Each record is to be printed again precisely as it reads.

====

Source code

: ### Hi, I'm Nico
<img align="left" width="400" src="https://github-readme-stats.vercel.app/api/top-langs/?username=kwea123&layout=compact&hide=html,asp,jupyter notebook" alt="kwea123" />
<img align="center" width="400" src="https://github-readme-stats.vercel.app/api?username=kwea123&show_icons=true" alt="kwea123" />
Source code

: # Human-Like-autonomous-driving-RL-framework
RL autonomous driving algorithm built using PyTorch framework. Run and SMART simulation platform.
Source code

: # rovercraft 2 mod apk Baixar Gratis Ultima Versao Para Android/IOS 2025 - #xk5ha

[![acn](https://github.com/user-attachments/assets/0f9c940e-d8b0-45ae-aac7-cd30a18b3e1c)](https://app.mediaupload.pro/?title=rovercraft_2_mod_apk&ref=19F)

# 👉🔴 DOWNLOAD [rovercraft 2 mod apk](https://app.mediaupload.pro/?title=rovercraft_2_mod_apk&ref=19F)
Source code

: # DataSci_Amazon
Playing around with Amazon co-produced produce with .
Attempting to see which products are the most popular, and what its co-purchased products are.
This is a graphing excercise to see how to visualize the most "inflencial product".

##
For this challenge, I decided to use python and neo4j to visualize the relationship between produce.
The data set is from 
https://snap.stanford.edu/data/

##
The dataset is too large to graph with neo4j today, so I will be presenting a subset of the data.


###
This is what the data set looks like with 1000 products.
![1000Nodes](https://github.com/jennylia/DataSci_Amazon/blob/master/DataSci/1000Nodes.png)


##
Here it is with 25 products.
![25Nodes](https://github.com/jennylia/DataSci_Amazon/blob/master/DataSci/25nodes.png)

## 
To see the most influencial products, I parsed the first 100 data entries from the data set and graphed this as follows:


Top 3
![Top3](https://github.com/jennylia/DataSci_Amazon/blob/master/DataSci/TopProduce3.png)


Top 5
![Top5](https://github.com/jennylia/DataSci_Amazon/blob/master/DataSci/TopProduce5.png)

====

§ **Your response**:
Source code

: ### Hi, I'm Nico
<img align="left" width="400" src="https://github-readme-stats.vercel.app/api/top-langs/?username=kwea123&layout=compact&hide=html,asp,jupyter notebook" alt="kwea123" />
<img align="center" width="400" src="https://github-readme-stats.vercel.app/api?username=kwea123&show_icons=true" alt="kwea123" />
Source code

: # Human-Like-autonomous-driving-RL-framework
RL autonomous driving algorithm built using PyTorch framework. Run and SMART simulation platform.
Source code

: # rovercraft 2 mod apk Baixar Gratis Ultima Versao Para Android/IOS 2025 - #xk5ha

[![acn](https://github.com/user-attachments/assets/0f9c940e-d8b0-45ae-aac7-cd30a18b3e1c)](https://app.mediaupload.pro/?title=rovercraft_2_mod_apk&ref=19F)

# 👉🔴 DOWNLOAD [rovercraft 2 mod apk](https://app.mediaupload.pro/?title=rovercraft_2_mod_apk&ref=19F)
Source code

: # DataSci_Amazon
Playing around with Amazon co-produced produce with .
Attempting to see which products are the most popular, and what its co-purchased products are.
This is a graphing excercise to see how to visualize the most "inflencial product".

##
For this challenge, I decided to use python and neo4j to visualize the relationship between produce.
The data set is from 
https://snap.stanford.edu/data/

##
The dataset is too large to graph with neo4j today, so I will be presenting a subset of the data.


###
This is what the data set looks like with 1000 products.
![1000Nodes](https://github.com/jennylia/DataSci_Amazon/blob/master/DataSci/1000Nodes.png)


##
Here it is with 25 products.
![25Nodes](https://github.com/jennylia/DataSci_Amazon/blob/master/DataSci/25nodes.png)

## 
To see the most influencial products, I parsed the first 100 data entries from the data set and graphed this as follows:


Top 3
![Top3](https://github.com/jennylia/DataSci_Amazon/blob/master/DataSci/TopProduce3.png)


Top 5
![Top5](https://github.com/jennylia/DataSci_Amazon/blob/master/DataSci/TopProduce5.png)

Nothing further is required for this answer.